It is six in the morning. It is snowing outside. I think of the market keeper who usually opens the market at this time. It is hard work and yet he constantly keeps up with his job. I feel lucky for being in doors writing this memoir in the warmth of my home.
I can hear the rain, or rather, snow dropping on my rooftop. Raindrop. It is used to be the source of my happiness – I loved listening to the rain dropping on a roof top whilst snugging myself cozily in bed reading. However, recently it has become the source of my worry. I had water leakage into my building. I have just only recently finished the renovation of this building after two years of hardship – the hardest experience in my life. A lot of internal structure had been rotten due to years of neglect by the previous owner. This project took a toll on me. At times, when it rained, I cried out loud: “I cannot face another problem!”.
Since I live on the roof extension, I can hear everything on my roof. At first it was great; then it became unpleasant. First of all, the seagulls, chirking and flapping about. They used to evoke the romantic feeling of a seaside town in me; now they have become a source of my annoyance. They land on my root, pecking and skipping about and their creaking sound wakes me up in the night. Then, the rain. Sometimes it rains for days and days. The raindrop which used to be the music to my ears has become a constant worry for fear of the leakage. The constantly dripping sound of the water can become so monotonous that it drives me mad.
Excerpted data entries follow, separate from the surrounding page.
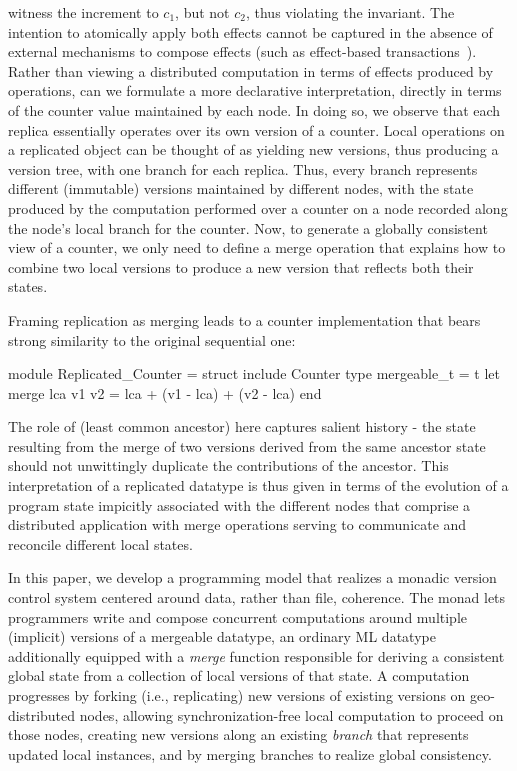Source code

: witness the increment to $c_1$, but not $c_2$, thus violating the
invariant. The intention to atomically apply both effects cannot be
captured in the absence of external mechanisms to compose effects
(such as effect-based transactions~\cite{pldi15}).  Rather than
viewing a distributed computation in terms of  effects produced
by operations, can we formulate a more declarative interpretation,
directly in terms of the counter value maintained by each node.  In
doing so, we observe that each replica essentially operates over its
own version of a counter.  Local operations on a replicated object can
be thought of as yielding new versions, thus producing a version tree,
with one branch for each replica.  Thus, every branch represents
different (immutable) versions maintained by different nodes, with the
state produced by the computation performed over a counter on a node
recorded along the node's local branch for the counter.  Now, to
generate a globally consistent view of a counter, we only need to
define a merge operation that explains how to combine two local
versions to produce a new version that reflects both their states.

Framing replication as merging leads to a counter implementation that
bears strong similarity to the original sequential one:
  \begin{ocaml}
    module Replicated_Counter = struct
      include Counter
      type mergeable_t = t 
      let merge lca v1 v2 =
         lca + (v1 - lca) + (v2 - lca)
    end
  \end{ocaml}

The role of  (least common ancestor) here captures salient
history - the state resulting from the merge of two versions derived
from the same ancestor state should not unwittingly duplicate the
contributions of the ancestor.  This interpretation of a replicated
datatype is thus given in terms of the evolution of a program state
impicitly associated with the different nodes that comprise a
distributed application with merge operations serving to communicate
and reconcile different local states.

In this paper, we develop a programming model that realizes a monadic
version control system centered around data, rather than file,
coherence.  The \name monad lets programmers write and compose
concurrent computations around multiple (implicit) versions of a
mergeable datatype, an ordinary ML datatype additionally equipped with
a \emph{merge} function responsible for deriving a consistent global
state from a collection of local versions of that state.  A
computation progresses by forking (i.e., replicating) new versions of
existing versions on geo-distributed nodes, allowing
synchronization-free local computation to proceed on those nodes,
creating new versions along an existing \emph{branch} that represents
updated local instances, and by merging branches to realize global
consistency.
The word “monotonous” reminds me of the image of a North Vietnamese soldier hugging himself in his raincoat forlornly watching the rain beating on the green wilderness of the vast jungle in the famous novel called The Sorrow Of War by Bao Ninh. He described the suffering of North Vietnamese soldiers living and fighting along the Ho Chi Minh Trail in the Vietnam war. But to other people, the jungle and the rain conjure up a happy and beautiful image of nature. A friend of mine emailed me a while ago telling me how much fun she and her boyfriend had when they spent a couple of days in the jungle. On many occasions, they played hide and seek, running naked in the rain.
Jungle, rain… happy, sad… Nature remains as it is but whether it is beautiful or plain depends on our feelings and perceptions. Our sensations, feelings and perceptions are interbeing. And most of the time our perceptions are not wholesome as they rely on our limited experience and knowledge. Letting go of our perceptions is the first step toward happiness. To do that, we first have to acknowledge our feelings – our sorrow, our pain. Then we look deeply into our suffering to understand its causes and transform it to peace and happiness.
The rain can be the source of my joy or the source of my worry. The birds can be the source of my love for the land I live in or the source of my annoyance. It is up to me to choose how I feel. And I choose to be happy. Instead of bemoaning about the seagulls, I have found ways to scare them away from my roof, nurtured my love for them and held their romantic symbol of Brighton in me. As to the rain, I have tackled the water leakage to protect the building and it does not worry me any more. I have felt and continue to feel happy and blessed for all the wonders that the universe gives me.